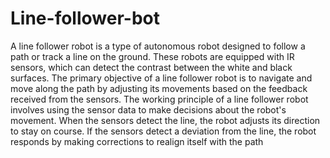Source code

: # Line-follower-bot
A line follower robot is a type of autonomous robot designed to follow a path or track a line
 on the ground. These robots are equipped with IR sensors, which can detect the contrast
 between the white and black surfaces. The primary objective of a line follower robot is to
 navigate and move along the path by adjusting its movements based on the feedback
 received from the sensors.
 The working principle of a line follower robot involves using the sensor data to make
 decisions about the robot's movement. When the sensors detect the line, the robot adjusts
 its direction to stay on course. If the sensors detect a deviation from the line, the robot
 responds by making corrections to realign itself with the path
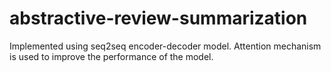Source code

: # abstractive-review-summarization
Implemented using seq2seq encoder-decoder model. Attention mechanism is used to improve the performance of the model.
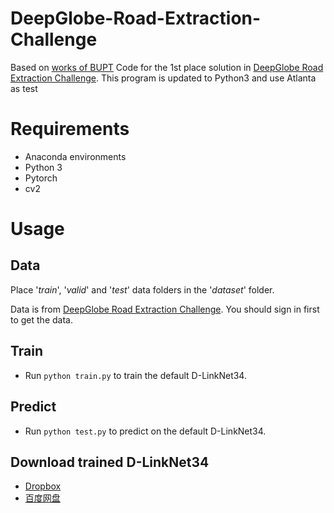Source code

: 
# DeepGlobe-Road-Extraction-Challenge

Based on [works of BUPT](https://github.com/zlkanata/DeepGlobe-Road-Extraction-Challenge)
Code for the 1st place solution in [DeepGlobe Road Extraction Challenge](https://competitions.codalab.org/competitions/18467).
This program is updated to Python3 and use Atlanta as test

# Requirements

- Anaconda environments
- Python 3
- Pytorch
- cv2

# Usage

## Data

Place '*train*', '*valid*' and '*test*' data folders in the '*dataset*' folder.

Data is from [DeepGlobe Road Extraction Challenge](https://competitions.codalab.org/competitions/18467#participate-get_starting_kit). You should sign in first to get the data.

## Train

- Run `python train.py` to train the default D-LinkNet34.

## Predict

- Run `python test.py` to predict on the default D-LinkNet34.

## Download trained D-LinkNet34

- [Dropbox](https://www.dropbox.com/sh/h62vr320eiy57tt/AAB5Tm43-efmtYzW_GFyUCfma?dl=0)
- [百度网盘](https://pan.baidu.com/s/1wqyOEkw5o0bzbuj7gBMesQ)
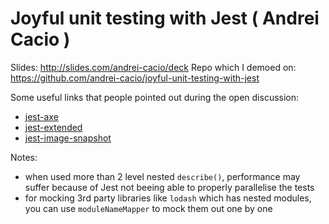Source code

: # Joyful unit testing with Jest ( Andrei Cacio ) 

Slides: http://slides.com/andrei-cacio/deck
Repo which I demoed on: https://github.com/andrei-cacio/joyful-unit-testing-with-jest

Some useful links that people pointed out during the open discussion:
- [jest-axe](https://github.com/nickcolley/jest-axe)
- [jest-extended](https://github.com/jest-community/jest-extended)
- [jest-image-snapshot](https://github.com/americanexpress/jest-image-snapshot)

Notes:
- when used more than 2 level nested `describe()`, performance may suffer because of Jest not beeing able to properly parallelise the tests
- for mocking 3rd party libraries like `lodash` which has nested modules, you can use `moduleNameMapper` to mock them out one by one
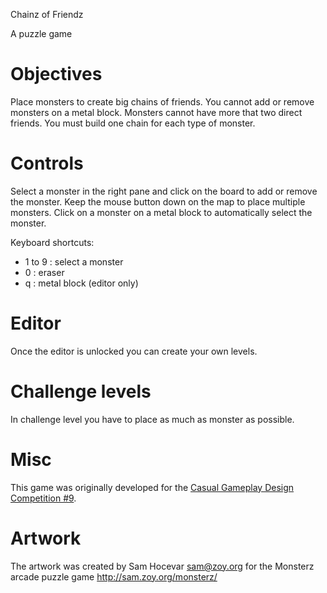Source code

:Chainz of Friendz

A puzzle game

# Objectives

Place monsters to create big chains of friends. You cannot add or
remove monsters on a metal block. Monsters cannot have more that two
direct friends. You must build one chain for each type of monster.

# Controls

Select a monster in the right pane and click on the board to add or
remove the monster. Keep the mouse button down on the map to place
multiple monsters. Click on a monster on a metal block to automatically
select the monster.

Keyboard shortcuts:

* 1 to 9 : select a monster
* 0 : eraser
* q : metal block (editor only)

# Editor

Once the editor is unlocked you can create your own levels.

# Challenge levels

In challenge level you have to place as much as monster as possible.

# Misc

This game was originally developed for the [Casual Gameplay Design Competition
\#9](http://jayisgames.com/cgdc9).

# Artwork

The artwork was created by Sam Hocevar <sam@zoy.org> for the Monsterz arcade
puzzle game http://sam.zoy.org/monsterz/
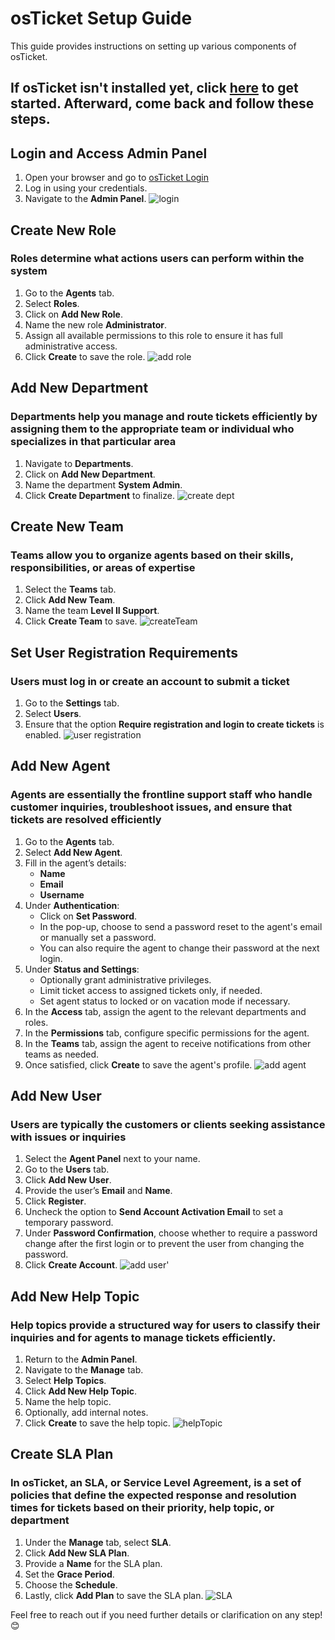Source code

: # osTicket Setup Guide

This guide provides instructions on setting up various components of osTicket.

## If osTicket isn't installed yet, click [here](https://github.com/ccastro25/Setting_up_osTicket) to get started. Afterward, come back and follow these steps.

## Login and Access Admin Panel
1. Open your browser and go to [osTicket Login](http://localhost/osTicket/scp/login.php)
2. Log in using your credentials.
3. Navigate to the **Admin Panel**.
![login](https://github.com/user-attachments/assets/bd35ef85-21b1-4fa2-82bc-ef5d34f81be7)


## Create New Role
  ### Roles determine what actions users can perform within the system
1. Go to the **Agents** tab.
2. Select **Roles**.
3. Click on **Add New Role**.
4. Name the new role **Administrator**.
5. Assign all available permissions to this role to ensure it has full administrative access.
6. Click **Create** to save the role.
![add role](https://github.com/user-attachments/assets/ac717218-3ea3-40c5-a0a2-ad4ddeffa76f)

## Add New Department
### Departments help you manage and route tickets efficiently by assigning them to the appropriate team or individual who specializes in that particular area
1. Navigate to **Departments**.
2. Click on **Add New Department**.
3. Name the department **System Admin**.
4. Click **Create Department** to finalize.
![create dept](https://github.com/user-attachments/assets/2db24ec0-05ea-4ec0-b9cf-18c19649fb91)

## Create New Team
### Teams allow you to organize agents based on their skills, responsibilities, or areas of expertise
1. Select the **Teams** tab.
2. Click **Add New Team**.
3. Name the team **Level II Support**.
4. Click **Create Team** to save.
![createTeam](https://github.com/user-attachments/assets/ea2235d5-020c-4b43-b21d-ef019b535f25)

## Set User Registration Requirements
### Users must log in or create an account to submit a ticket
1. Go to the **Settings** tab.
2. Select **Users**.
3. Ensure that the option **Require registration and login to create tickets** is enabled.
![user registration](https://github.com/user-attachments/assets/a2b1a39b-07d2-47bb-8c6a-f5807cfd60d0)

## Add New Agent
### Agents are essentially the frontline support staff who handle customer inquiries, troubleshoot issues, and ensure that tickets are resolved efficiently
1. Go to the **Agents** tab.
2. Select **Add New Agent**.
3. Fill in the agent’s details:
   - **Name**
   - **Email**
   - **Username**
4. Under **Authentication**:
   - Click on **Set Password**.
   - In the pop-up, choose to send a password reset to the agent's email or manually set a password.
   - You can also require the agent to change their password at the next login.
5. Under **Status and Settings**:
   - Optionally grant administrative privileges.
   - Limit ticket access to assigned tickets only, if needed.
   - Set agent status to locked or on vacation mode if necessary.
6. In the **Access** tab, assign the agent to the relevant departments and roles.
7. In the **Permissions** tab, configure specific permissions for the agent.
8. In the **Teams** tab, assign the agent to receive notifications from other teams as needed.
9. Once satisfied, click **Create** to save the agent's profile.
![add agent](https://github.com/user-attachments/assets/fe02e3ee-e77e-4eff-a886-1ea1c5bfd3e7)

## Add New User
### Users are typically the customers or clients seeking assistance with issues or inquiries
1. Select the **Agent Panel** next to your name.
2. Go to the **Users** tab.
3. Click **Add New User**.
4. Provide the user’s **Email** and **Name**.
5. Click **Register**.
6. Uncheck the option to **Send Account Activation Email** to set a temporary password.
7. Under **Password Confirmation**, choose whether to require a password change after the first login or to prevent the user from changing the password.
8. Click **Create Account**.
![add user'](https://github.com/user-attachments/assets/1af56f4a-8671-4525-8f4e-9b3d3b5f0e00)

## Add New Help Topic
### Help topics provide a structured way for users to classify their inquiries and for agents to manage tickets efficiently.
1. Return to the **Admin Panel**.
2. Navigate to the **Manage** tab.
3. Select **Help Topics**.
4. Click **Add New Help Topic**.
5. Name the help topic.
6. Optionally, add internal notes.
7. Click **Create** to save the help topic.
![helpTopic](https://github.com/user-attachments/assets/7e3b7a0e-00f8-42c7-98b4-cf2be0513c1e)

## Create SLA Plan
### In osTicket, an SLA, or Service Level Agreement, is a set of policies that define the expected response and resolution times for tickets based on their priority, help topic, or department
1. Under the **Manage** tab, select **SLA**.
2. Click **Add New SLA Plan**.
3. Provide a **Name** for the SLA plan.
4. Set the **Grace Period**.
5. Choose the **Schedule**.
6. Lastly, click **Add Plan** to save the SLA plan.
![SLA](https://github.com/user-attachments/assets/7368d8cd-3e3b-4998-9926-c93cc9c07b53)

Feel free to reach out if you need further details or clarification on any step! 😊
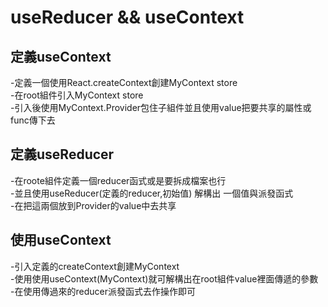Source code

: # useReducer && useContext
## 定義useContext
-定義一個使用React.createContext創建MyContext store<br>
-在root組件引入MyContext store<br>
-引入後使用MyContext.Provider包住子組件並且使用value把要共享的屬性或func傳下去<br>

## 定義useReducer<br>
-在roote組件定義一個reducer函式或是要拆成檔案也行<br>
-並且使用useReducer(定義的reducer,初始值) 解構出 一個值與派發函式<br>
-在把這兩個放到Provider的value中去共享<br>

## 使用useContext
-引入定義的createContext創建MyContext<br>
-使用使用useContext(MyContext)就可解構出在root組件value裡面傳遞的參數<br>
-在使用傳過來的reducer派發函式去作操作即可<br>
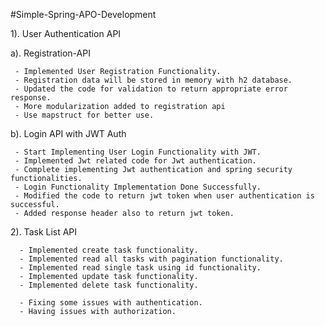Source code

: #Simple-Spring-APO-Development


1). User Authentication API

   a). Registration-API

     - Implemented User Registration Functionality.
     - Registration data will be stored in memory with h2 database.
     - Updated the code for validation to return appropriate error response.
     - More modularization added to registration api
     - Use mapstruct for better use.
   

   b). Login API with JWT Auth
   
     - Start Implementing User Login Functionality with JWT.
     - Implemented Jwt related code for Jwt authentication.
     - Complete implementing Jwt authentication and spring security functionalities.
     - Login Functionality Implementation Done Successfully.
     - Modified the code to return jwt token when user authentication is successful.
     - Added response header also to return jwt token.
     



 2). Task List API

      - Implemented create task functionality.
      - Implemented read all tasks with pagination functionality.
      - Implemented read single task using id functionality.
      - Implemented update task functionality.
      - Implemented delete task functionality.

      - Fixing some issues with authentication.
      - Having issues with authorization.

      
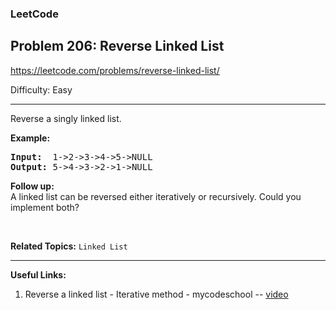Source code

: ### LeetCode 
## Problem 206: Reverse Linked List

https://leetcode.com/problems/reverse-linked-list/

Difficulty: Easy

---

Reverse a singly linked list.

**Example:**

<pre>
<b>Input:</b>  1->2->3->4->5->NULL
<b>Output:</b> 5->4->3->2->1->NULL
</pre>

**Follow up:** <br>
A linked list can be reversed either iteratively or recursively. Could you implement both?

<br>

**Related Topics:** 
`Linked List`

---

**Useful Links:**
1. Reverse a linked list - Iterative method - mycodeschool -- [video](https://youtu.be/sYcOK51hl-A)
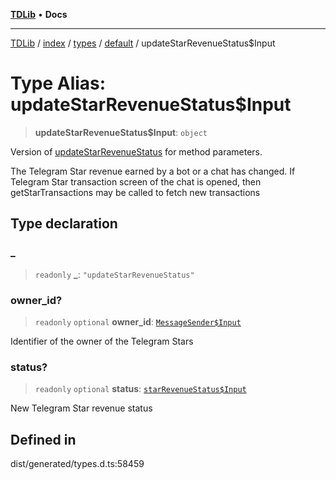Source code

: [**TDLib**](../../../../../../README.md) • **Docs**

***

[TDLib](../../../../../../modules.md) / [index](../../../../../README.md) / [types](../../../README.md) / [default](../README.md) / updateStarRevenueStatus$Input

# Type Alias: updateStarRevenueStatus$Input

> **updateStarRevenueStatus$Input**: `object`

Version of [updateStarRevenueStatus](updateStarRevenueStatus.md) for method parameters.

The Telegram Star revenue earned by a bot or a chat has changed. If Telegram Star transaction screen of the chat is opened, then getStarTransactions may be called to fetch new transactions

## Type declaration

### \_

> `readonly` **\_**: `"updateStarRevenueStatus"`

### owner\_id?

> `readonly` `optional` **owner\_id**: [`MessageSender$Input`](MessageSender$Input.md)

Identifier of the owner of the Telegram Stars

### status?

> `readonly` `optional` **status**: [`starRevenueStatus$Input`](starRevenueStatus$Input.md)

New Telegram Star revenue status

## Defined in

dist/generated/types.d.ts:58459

----

→ **ACTION ITEM**: Exactly as written, repeat the lines from the beginning of the entries up to and including the line with "between the white", but not the pictures.

→ **EXERCISE OUTPUT**:
Source code

: # Line-follower-bot
A line follower robot is a type of autonomous robot designed to follow a path or track a line
 on the ground. These robots are equipped with IR sensors, which can detect the contrast
 between the white and black surfaces. The primary objective of a line follower robot is to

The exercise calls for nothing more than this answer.